A term in Cardboard Prolog is represented by a Scheme list, where atoms are symbols and variables are vectors of length 1 or 2. The first entry of a variable vector is a symbol giving the variable name, and the second entry is an index which is used to disambiguate different instances of a variable.
ground?
and variable?
are predicates on terms.
rename-term
takes a term and returns a new term which is the same as
the input term except that all variables are given new indexes. The
purpose is to obtain a "fresh" version of the term with no bound variables.
collect-vars
takes a term and returns a list of all variables found
in it.
match-var
and unify
are mutually-recursive functions which implement
unification. unify
takes two patterns (terms which may contain
variables) and returns a list of bindings if the each pattern matches
the other, or #f
if they cannot be matched. Such a list of bindings
is called an "environment" (abbreviated env
) in this code. Each binding
is a two-element list of a variable, and the subterm that it matched with,
which may itself be a variable, or contain variables.
Note that, for simplicitly, the unification algorithm here does not perform an occurs check. For the sake of correctness, it should perform one, but since it's very easy to implement and doesn't really add explanatory value to the exposition, I left it out. You can undertake adding one as an exercise, if you like.
expand
takes a term and an environment and returns a new term which
is the same as the input term except that all variables are replaced
with the terms that they are bound to in the environment. subst
is a
helper function used by expand
.
During the search process, a variable like #(X)
will be instantiated
to a variable like #(X 2)
(where 2 indicates the depth of the search),
and it is #(X 2)
that will match a term, but this information is
usually irrelevant to the user, for whom the report that #(X)
matched
would be more meaningful. collapse-env
(with its helper functions
expand-env
and expand-binding
) and restrict-to-vars
are used clean
up the output of the engine, and make its results more presentable to
the user in this way.
search
implements the core inference process. It is given a database
(a list of facts and rules, where a fact is simply a rule with no
premises), and a list of goals. It keeps track of the current
environment (list of bindings) and the current search depth.
search
tries to unify
each rule in the database with the first goal
of the current list of goals, under the current environment.
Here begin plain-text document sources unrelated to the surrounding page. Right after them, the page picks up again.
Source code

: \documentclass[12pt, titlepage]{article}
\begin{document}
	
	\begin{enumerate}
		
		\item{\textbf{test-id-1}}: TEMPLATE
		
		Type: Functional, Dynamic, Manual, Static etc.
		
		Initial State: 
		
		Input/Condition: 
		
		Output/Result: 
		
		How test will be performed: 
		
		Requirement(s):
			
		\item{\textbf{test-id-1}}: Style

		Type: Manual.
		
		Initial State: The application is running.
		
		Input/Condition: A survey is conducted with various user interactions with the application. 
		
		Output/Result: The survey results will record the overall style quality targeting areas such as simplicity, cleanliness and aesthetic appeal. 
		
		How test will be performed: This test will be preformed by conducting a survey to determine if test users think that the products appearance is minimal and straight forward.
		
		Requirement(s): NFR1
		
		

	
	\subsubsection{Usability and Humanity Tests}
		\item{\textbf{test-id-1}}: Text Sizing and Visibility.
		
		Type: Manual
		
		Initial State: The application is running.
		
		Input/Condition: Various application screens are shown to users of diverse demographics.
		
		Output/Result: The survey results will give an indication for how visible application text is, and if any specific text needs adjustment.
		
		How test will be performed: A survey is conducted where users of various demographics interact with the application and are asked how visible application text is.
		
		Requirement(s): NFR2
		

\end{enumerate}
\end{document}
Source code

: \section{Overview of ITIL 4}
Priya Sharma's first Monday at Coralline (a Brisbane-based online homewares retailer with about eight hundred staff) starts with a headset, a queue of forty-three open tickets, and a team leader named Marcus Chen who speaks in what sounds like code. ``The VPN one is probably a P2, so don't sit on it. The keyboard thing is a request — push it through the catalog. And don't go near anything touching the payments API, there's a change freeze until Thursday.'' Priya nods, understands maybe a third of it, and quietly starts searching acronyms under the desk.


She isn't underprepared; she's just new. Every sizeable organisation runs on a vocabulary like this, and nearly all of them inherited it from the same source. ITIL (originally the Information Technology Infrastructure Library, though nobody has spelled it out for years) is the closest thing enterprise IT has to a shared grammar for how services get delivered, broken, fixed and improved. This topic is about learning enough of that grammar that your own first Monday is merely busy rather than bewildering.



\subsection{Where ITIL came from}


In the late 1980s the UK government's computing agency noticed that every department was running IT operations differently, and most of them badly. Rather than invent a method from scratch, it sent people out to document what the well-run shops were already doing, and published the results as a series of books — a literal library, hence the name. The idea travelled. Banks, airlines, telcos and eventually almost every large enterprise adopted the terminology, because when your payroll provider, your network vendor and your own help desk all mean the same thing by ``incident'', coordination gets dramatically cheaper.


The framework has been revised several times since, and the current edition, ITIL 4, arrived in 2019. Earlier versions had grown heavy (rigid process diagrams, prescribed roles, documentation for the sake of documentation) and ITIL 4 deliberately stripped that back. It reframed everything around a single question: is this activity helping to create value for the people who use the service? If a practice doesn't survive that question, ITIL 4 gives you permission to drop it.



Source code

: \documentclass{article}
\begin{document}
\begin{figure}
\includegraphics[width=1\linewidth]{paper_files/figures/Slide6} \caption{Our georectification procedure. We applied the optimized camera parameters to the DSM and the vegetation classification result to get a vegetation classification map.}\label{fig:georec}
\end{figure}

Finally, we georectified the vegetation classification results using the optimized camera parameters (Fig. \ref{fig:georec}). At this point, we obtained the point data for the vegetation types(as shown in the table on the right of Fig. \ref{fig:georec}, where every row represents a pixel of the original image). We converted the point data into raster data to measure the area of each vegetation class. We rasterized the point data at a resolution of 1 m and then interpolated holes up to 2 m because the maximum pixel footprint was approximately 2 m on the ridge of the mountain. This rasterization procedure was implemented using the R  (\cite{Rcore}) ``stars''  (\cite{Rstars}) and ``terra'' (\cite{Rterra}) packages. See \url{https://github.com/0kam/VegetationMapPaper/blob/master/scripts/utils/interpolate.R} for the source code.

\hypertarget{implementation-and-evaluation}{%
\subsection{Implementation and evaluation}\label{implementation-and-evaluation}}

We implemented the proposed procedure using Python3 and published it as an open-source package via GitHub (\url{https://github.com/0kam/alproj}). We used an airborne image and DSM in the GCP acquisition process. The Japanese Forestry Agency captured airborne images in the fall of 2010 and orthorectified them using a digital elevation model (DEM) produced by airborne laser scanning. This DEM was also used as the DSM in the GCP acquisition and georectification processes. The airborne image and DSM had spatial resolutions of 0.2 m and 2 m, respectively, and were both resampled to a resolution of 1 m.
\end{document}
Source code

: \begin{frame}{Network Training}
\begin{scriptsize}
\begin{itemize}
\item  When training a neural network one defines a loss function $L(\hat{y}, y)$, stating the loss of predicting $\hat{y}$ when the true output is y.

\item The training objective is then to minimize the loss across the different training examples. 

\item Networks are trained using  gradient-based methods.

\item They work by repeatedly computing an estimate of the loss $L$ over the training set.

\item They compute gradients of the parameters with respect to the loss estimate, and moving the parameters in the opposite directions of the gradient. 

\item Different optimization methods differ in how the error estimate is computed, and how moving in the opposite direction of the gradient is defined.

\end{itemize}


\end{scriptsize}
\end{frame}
If this
succeeds, it takes the unifying environment (which we now call a
"unifier"), expand
s the consequent of the rule and the remaining goals
using the unifier, joins these together to obtain a new list of goals,
and recursively calls itself with the new list of goals and the new
environment, to continue to the search. If there are no more goals in
the list to satisfy, the search was a success and the final unifying
environment is returned.
But note that search
might actually return to itself, because it
calls itself recursively. So it returns a list of unifying environments,
and collects these lists to ultimately return all of the successful searches
in the database.
A real Prolog interpreter would do this piecemeal, asking the user if they want it to search for the next answer after each answer is found. For simplicitly, Cardboard Prolog always returns all the answers, and if there are infinitely many answers, this will simply not terminate.
(This design choice was for simplicitly, but it would certainly be an interesting exercise to rewrite it to work in the fashion of Prolog. Many of the descriptions I found online did describe how Prolog interpreters accomplish this, but none of them phrased it in terms of continuations, which is probably how you'd want to do it in Scheme.)
Finally, match-all
is a driver function for search
, and the main
interface to the inference engine. It takes a database and a list of
goals, and returns a list of comprehensible answers.